Why the price of gas will go down before it goes back up.

After the speculative high-tech bubble burst 2000ish, the housing speculative bubble was born, and has now burst. Now oil and commodity prices sky high! Coincidence, or just the next bubble?

I found this on the LA Times Blog. A succient explanation.

RIYADH, Saudi Arabia (AP) - Saudi Arabia says it will call for a meeting of oil producing countries and consumers to discuss soaring oil prices and work to prevent unjustified rise in prices.

Information and Culture Minister Iyad Madani says the kingdom will work with OPEC to "guarantee the availability of oil supplies now and in the future."

In a statement following the weekly Cabinet meeting, Monday, the minister said Saudi Arabia will also work to control "unwarranted and unnatural" price hikes.

He said that the current price of oil is unjustified."

Did you get that last line? As I've said before, this is the end result of the Fed's 180 day loans to "investment banks" outside their normal lending loop. Now we have the major Wall St' investment houses using loans funded by taxpayer dollars inflating yet another speculative bubble based on their own predictions.

It's hard to say what frustrates me more; the blatant market manipulation or the sublime stupidity of the herd of "investors" who believe it. Either way this last round of unmitigated greed/insanity will likely be the straw that finally breaks the economy's back.


Posted by: Michael Snyder | June 09, 2008 at 10:09 AM

2 comments:

Steve said...

Good point. I actually was wondering about this before too. Going back even longer, there was the S&L bubble, then later the tech boom, then the housing. I was wondering what the next one is. I agree that oil is over speculated, but I can't decide on how much. Plus, at least with oil, unlike technology and loans, there IS a finite source of it and measurable demand. In other words, it doesn't just exist on paper like the last booms.
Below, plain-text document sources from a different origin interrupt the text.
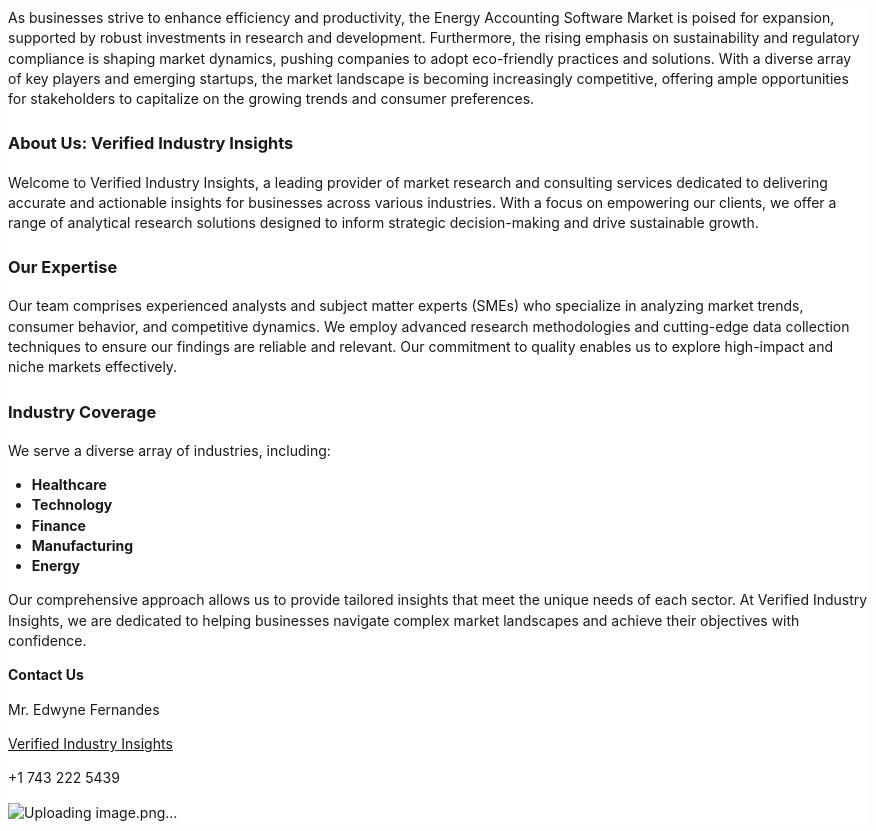 As businesses strive to enhance efficiency and productivity, the Energy Accounting Software Market is poised for expansion, supported by robust investments in research and development. Furthermore, the rising emphasis on sustainability and regulatory compliance is shaping market dynamics, pushing companies to adopt eco-friendly practices and solutions. With a diverse array of key players and emerging startups, the market landscape is becoming increasingly competitive, offering ample opportunities for stakeholders to capitalize on the growing trends and consumer preferences.</p><h3>About Us: Verified Industry Insights</h3><p>Welcome to Verified Industry Insights, a leading provider of market research and consulting services dedicated to delivering accurate and actionable insights for businesses across various industries. With a focus on empowering our clients, we offer a range of analytical research solutions designed to inform strategic decision-making and drive sustainable growth.</p><h3>Our Expertise</h3><p>Our team comprises experienced analysts and subject matter experts (SMEs) who specialize in analyzing market trends, consumer behavior, and competitive dynamics. We employ advanced research methodologies and cutting-edge data collection techniques to ensure our findings are reliable and relevant. Our commitment to quality enables us to explore high-impact and niche markets effectively.</p><h3>Industry Coverage</h3><p>We serve a diverse array of industries, including:</p><ul><li><strong>Healthcare</strong></li><li><strong>Technology</strong></li><li><strong>Finance</strong></li><li><strong>Manufacturing</strong></li><li><strong>Energy</strong></li></ul><p>Our comprehensive approach allows us to provide tailored insights that meet the unique needs of each sector. At Verified Industry Insights, we are dedicated to helping businesses navigate complex market landscapes and achieve their objectives with confidence.</p><p><strong>Contact Us</strong></p><p>Mr. Edwyne Fernandes</p><p><a href="https://www.verifiedindustryinsights.com/">Verified Industry Insights</a></p><p>+1 743 222 5439</p>
![Uploading image.png…]()
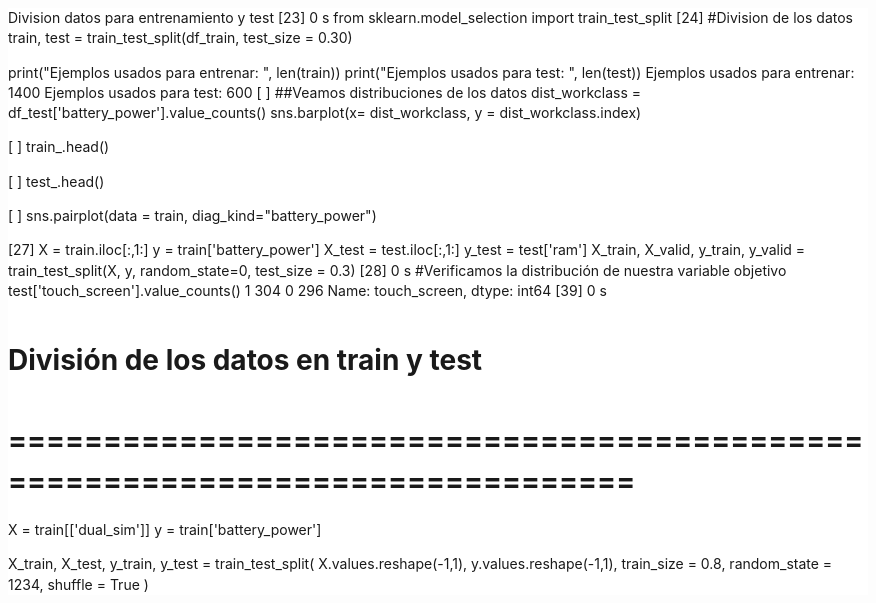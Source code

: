 
Division datos para entrenamiento y test
[23]
0 s
from sklearn.model_selection import train_test_split 
[24]
#Division de los datos
train, test = train_test_split(df_train, test_size = 0.30)

print("Ejemplos usados para entrenar: ", len(train))
print("Ejemplos usados para test: ", len(test))
Ejemplos usados para entrenar:  1400
Ejemplos usados para test:  600
[ ]
##Veamos distribuciones de los datos
dist_workclass = df_test['battery_power'].value_counts()
sns.barplot(x= dist_workclass, y = dist_workclass.index)

[ ]
train_.head()

[ ]
test_.head()

[ ]
sns.pairplot(data = train, diag_kind="battery_power")

[27]
X = train.iloc[:,1:]
y = train['battery_power']
X_test = test.iloc[:,1:]
y_test = test['ram']
X_train, X_valid, y_train, y_valid = train_test_split(X, y, random_state=0, test_size = 0.3)
[28]
0 s
#Verificamos la distribución de nuestra variable objetivo
test['touch_screen'].value_counts()
1    304
0    296
Name: touch_screen, dtype: int64
[39]
0 s
# División de los datos en train y test
# ==============================================================================
X = train[['dual_sim']]
y = train['battery_power']

X_train, X_test, y_train, y_test = train_test_split(
                                        X.values.reshape(-1,1),
                                        y.values.reshape(-1,1),
                                        train_size   = 0.8,
                                        random_state = 1234,
                                        shuffle      = True
                                    )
The speculation won't end, just like the others, until it has a reason to though. Something big has to happen so people lose money and suddenly the risk is greater than the reward. For instance, ARM loans still exist and get issued EVERY day. The only way to get the speculation out of the oil market is to make an oil investment look less inviting compared to another choice. I think an obvious solution would be alternative energy technologies. If Congress and the world actually acted on finding alternatives, people would send their investments into that area.
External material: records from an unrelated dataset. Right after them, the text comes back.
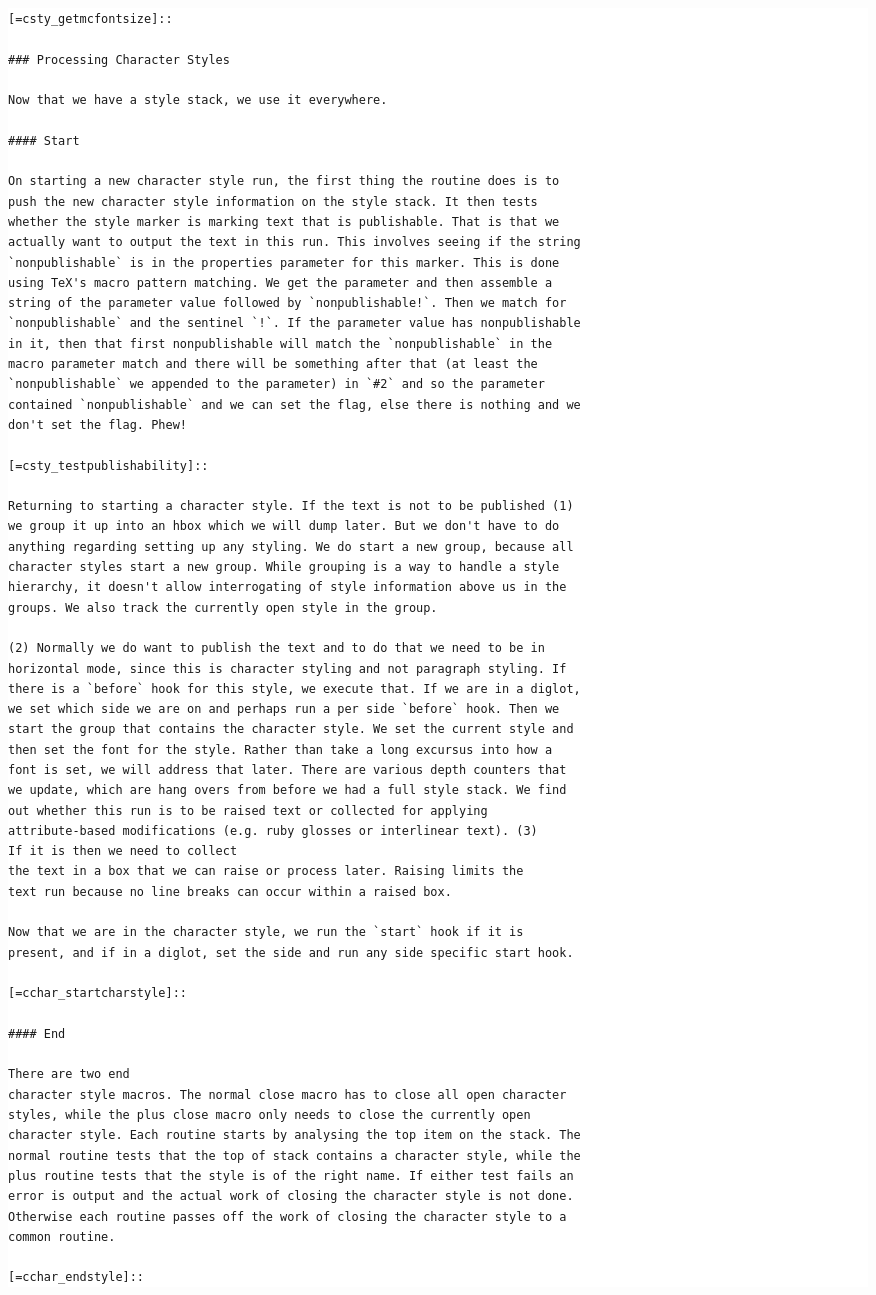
 ```
[=csty_getmcfontsize]::

### Processing Character Styles

Now that we have a style stack, we use it everywhere.

#### Start

On starting a new character style run, the first thing the routine does is to
push the new character style information on the style stack. It then tests
whether the style marker is marking text that is publishable. That is that we
actually want to output the text in this run. This involves seeing if the string
`nonpublishable` is in the properties parameter for this marker. This is done
using TeX's macro pattern matching. We get the parameter and then assemble a
string of the parameter value followed by `nonpublishable!`. Then we match for
`nonpublishable` and the sentinel `!`. If the parameter value has nonpublishable
in it, then that first nonpublishable will match the `nonpublishable` in the
macro parameter match and there will be something after that (at least the
`nonpublishable` we appended to the parameter) in `#2` and so the parameter
contained `nonpublishable` and we can set the flag, else there is nothing and we
don't set the flag. Phew!

[=csty_testpublishability]::

Returning to starting a character style. If the text is not to be published (1)
we group it up into an hbox which we will dump later. But we don't have to do
anything regarding setting up any styling. We do start a new group, because all
character styles start a new group. While grouping is a way to handle a style
hierarchy, it doesn't allow interrogating of style information above us in the
groups. We also track the currently open style in the group.

(2) Normally we do want to publish the text and to do that we need to be in
horizontal mode, since this is character styling and not paragraph styling. If
there is a `before` hook for this style, we execute that. If we are in a diglot,
we set which side we are on and perhaps run a per side `before` hook. Then we
start the group that contains the character style. We set the current style and
then set the font for the style. Rather than take a long excursus into how a
font is set, we will address that later. There are various depth counters that
we update, which are hang overs from before we had a full style stack. We find
out whether this run is to be raised text or collected for applying 
attribute-based modifications (e.g. ruby glosses or interlinear text). (3) 
If it is then we need to collect
the text in a box that we can raise or process later. Raising limits the 
text run because no line breaks can occur within a raised box. 

Now that we are in the character style, we run the `start` hook if it is
present, and if in a diglot, set the side and run any side specific start hook.

[=cchar_startcharstyle]::

#### End

There are two end
character style macros. The normal close macro has to close all open character
styles, while the plus close macro only needs to close the currently open
character style. Each routine starts by analysing the top item on the stack. The
normal routine tests that the top of stack contains a character style, while the
plus routine tests that the style is of the right name. If either test fails an
error is output and the actual work of closing the character style is not done.
Otherwise each routine passes off the work of closing the character style to a
common routine.

[=cchar_endstyle]::
```

[^1]: TeX has several types of groupings: vbox groups, (various) hbox groups,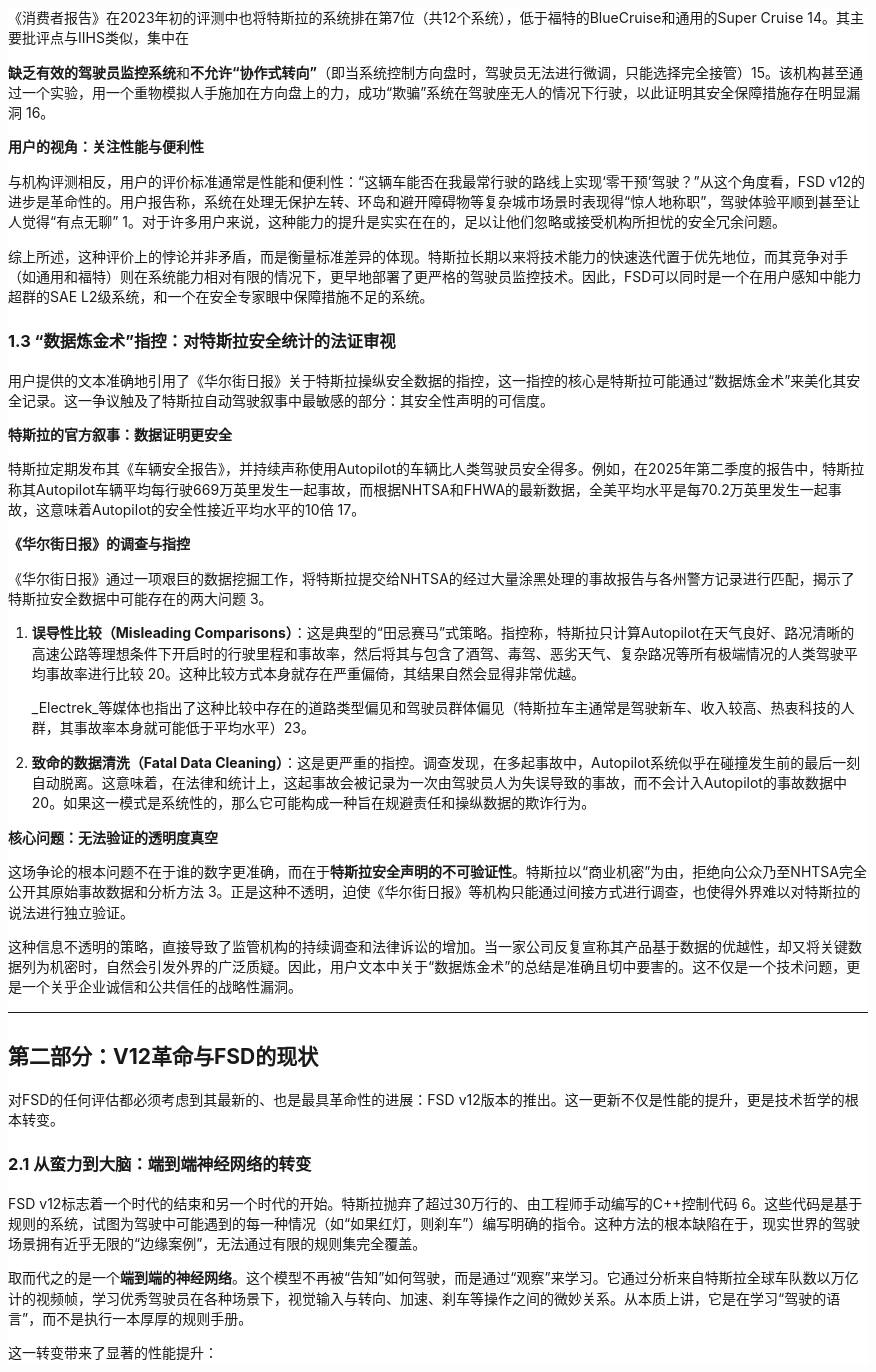 《消费者报告》在2023年初的评测中也将特斯拉的系统排在第7位（共12个系统），低于福特的BlueCruise和通用的Super Cruise 14。其主要批评点与IIHS类似，集中在

**缺乏有效的驾驶员监控系统**和**不允许“协作式转向”**（即当系统控制方向盘时，驾驶员无法进行微调，只能选择完全接管）15。该机构甚至通过一个实验，用一个重物模拟人手施加在方向盘上的力，成功“欺骗”系统在驾驶座无人的情况下行驶，以此证明其安全保障措施存在明显漏洞 16。

**用户的视角：关注性能与便利性**

与机构评测相反，用户的评价标准通常是性能和便利性：“这辆车能否在我最常行驶的路线上实现‘零干预’驾驶？”从这个角度看，FSD v12的进步是革命性的。用户报告称，系统在处理无保护左转、环岛和避开障碍物等复杂城市场景时表现得“惊人地称职”，驾驶体验平顺到甚至让人觉得“有点无聊” 1。对于许多用户来说，这种能力的提升是实实在在的，足以让他们忽略或接受机构所担忧的安全冗余问题。

综上所述，这种评价上的悖论并非矛盾，而是衡量标准差异的体现。特斯拉长期以来将技术能力的快速迭代置于优先地位，而其竞争对手（如通用和福特）则在系统能力相对有限的情况下，更早地部署了更严格的驾驶员监控技术。因此，FSD可以同时是一个在用户感知中能力超群的SAE L2级系统，和一个在安全专家眼中保障措施不足的系统。

### 1.3 “数据炼金术”指控：对特斯拉安全统计的法证审视

用户提供的文本准确地引用了《华尔街日报》关于特斯拉操纵安全数据的指控，这一指控的核心是特斯拉可能通过“数据炼金术”来美化其安全记录。这一争议触及了特斯拉自动驾驶叙事中最敏感的部分：其安全性声明的可信度。

**特斯拉的官方叙事：数据证明更安全**

特斯拉定期发布其《车辆安全报告》，并持续声称使用Autopilot的车辆比人类驾驶员安全得多。例如，在2025年第二季度的报告中，特斯拉称其Autopilot车辆平均每行驶669万英里发生一起事故，而根据NHTSA和FHWA的最新数据，全美平均水平是每70.2万英里发生一起事故，这意味着Autopilot的安全性接近平均水平的10倍 17。

**《华尔街日报》的调查与指控**

《华尔街日报》通过一项艰巨的数据挖掘工作，将特斯拉提交给NHTSA的经过大量涂黑处理的事故报告与各州警方记录进行匹配，揭示了特斯拉安全数据中可能存在的两大问题 3。

1. **误导性比较（Misleading Comparisons）**：这是典型的“田忌赛马”式策略。指控称，特斯拉只计算Autopilot在天气良好、路况清晰的高速公路等理想条件下开启时的行驶里程和事故率，然后将其与包含了酒驾、毒驾、恶劣天气、复杂路况等所有极端情况的人类驾驶平均事故率进行比较 20。这种比较方式本身就存在严重偏倚，其结果自然会显得非常优越。

    _Electrek_等媒体也指出了这种比较中存在的道路类型偏见和驾驶员群体偏见（特斯拉车主通常是驾驶新车、收入较高、热衷科技的人群，其事故率本身就可能低于平均水平）23。

2. **致命的数据清洗（Fatal Data Cleaning）**：这是更严重的指控。调查发现，在多起事故中，Autopilot系统似乎在碰撞发生前的最后一刻自动脱离。这意味着，在法律和统计上，这起事故会被记录为一次由驾驶员人为失误导致的事故，而不会计入Autopilot的事故数据中 20。如果这一模式是系统性的，那么它可能构成一种旨在规避责任和操纵数据的欺诈行为。

**核心问题：无法验证的透明度真空**

这场争论的根本问题不在于谁的数字更准确，而在于**特斯拉安全声明的不可验证性**。特斯拉以“商业机密”为由，拒绝向公众乃至NHTSA完全公开其原始事故数据和分析方法 3。正是这种不透明，迫使《华尔街日报》等机构只能通过间接方式进行调查，也使得外界难以对特斯拉的说法进行独立验证。

这种信息不透明的策略，直接导致了监管机构的持续调查和法律诉讼的增加。当一家公司反复宣称其产品基于数据的优越性，却又将关键数据列为机密时，自然会引发外界的广泛质疑。因此，用户文本中关于“数据炼金术”的总结是准确且切中要害的。这不仅是一个技术问题，更是一个关乎企业诚信和公共信任的战略性漏洞。

---

## 第二部分：V12革命与FSD的现状

对FSD的任何评估都必须考虑到其最新的、也是最具革命性的进展：FSD v12版本的推出。这一更新不仅是性能的提升，更是技术哲学的根本转变。

### 2.1 从蛮力到大脑：端到端神经网络的转变

FSD v12标志着一个时代的结束和另一个时代的开始。特斯拉抛弃了超过30万行的、由工程师手动编写的C++控制代码 6。这些代码是基于规则的系统，试图为驾驶中可能遇到的每一种情况（如“如果红灯，则刹车”）编写明确的指令。这种方法的根本缺陷在于，现实世界的驾驶场景拥有近乎无限的“边缘案例”，无法通过有限的规则集完全覆盖。

取而代之的是一个**端到端的神经网络**。这个模型不再被“告知”如何驾驶，而是通过“观察”来学习。它通过分析来自特斯拉全球车队数以万亿计的视频帧，学习优秀驾驶员在各种场景下，视觉输入与转向、加速、刹车等操作之间的微妙关系。从本质上讲，它是在学习“驾驶的语言”，而不是执行一本厚厚的规则手册。

这一转变带来了显著的性能提升：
The only other way is if OPEC suddenly pumps lots of oil onto the market. Unfortunately, the US can't process any more oil into gas. We are at 100% compacity, so more oil doesn't equal more gas in the US. Plus, I don't think it has quite reached the point where it is the OPEC's interest to react to the high price. If prices hit $200 a barrel, that will be the tipping point for them.

djinn said...

Your comment was very interesting, in response, I did some research, embodied in my Oil-bubble post. Where will the next bubble be? Got me. Prob. a different energy resource, as we are running out. Oil is headed up. Forever. Just not quite as fast as current trends indicate.